In 2006, Junqueira returned to the cockpit at Newman/Haas but for the first time in his career he did not win a race and only finished fifth in the championship while his teammate Sébastien Bourdais won his third straight title. He was replaced in the second Newman/Haas car in 2007 by rookie Graham Rahal and Junqueira signed to drive for Dale Coyne Racing as teammate to the inexperienced Katherine Legge. Junquiera finished seventh in the championship including three consecutive podium finishes late in the season.

===IndyCar Series===

Prior to the 2008 Indycar Series Season, Champ Car unified with the rival Indy Racing League. Junqueira drove the No. 18 car for the Coyne team's first season in the new series, alongside Brazilian rookie countryman Mario Moraes. His Indianapolis 500 was ruined by a mirror falling off, causing him to lose three laps during repairs.
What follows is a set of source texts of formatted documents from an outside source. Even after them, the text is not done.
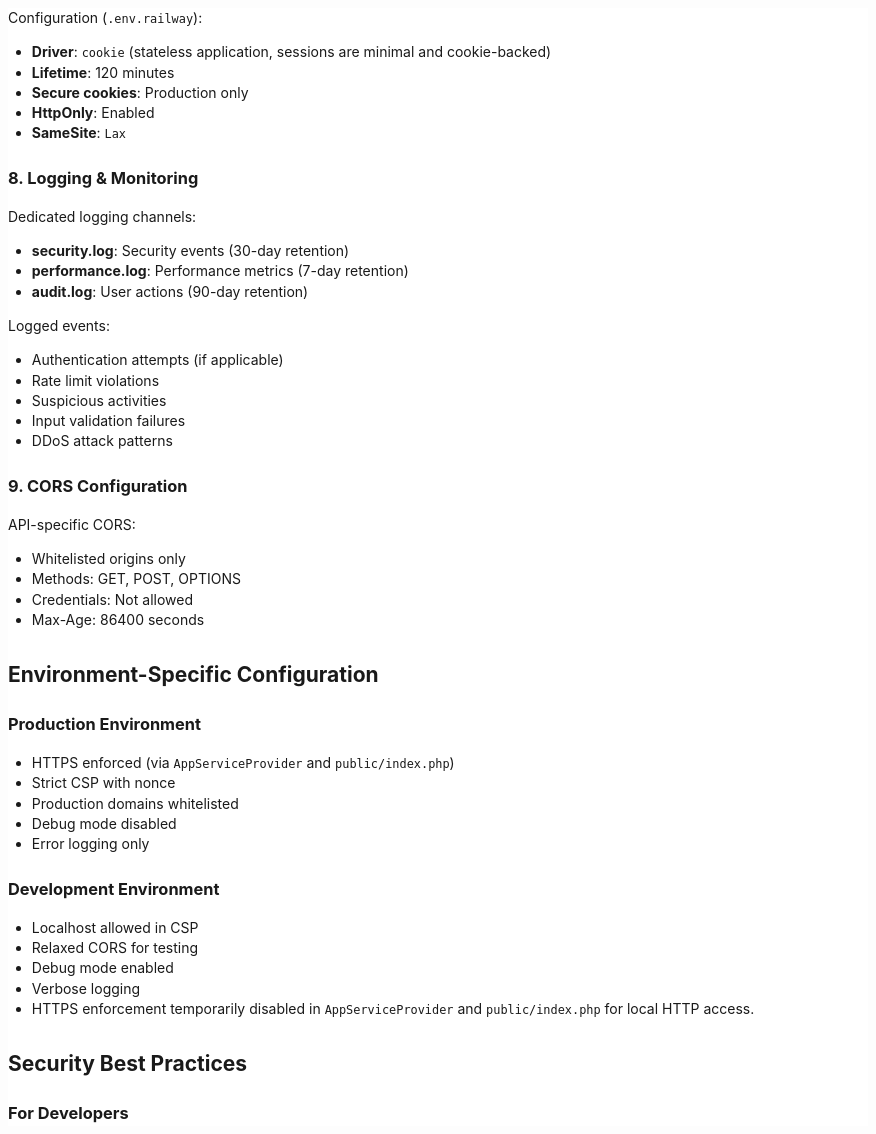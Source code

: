 Configuration (`.env.railway`):
-   **Driver**: `cookie` (stateless application, sessions are minimal and cookie-backed)
-   **Lifetime**: 120 minutes
-   **Secure cookies**: Production only
-   **HttpOnly**: Enabled
-   **SameSite**: `Lax`

### 8. Logging & Monitoring

Dedicated logging channels:
-   **security.log**: Security events (30-day retention)
-   **performance.log**: Performance metrics (7-day retention)
-   **audit.log**: User actions (90-day retention)

Logged events:
-   Authentication attempts (if applicable)
-   Rate limit violations
-   Suspicious activities
-   Input validation failures
-   DDoS attack patterns

### 9. CORS Configuration

API-specific CORS:
-   Whitelisted origins only
-   Methods: GET, POST, OPTIONS
-   Credentials: Not allowed
-   Max-Age: 86400 seconds

## Environment-Specific Configuration

### Production Environment
-   HTTPS enforced (via `AppServiceProvider` and `public/index.php`)
-   Strict CSP with nonce
-   Production domains whitelisted
-   Debug mode disabled
-   Error logging only

### Development Environment
-   Localhost allowed in CSP
-   Relaxed CORS for testing
-   Debug mode enabled
-   Verbose logging
-   HTTPS enforcement temporarily disabled in `AppServiceProvider` and `public/index.php` for local HTTP access.

## Security Best Practices

### For Developers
His season was not a great success, as he finished twentieth overall with only two top-ten finishes, both on road courses.

Junqueira was out of a drive for 2009. He made a deal with Conquest Racing for the Indianapolis 500 and qualified the car on Bump Day, but was asked to withdraw for the team's regular driver Alex Tagliani, who had failed to qualify his car due to a technical failure.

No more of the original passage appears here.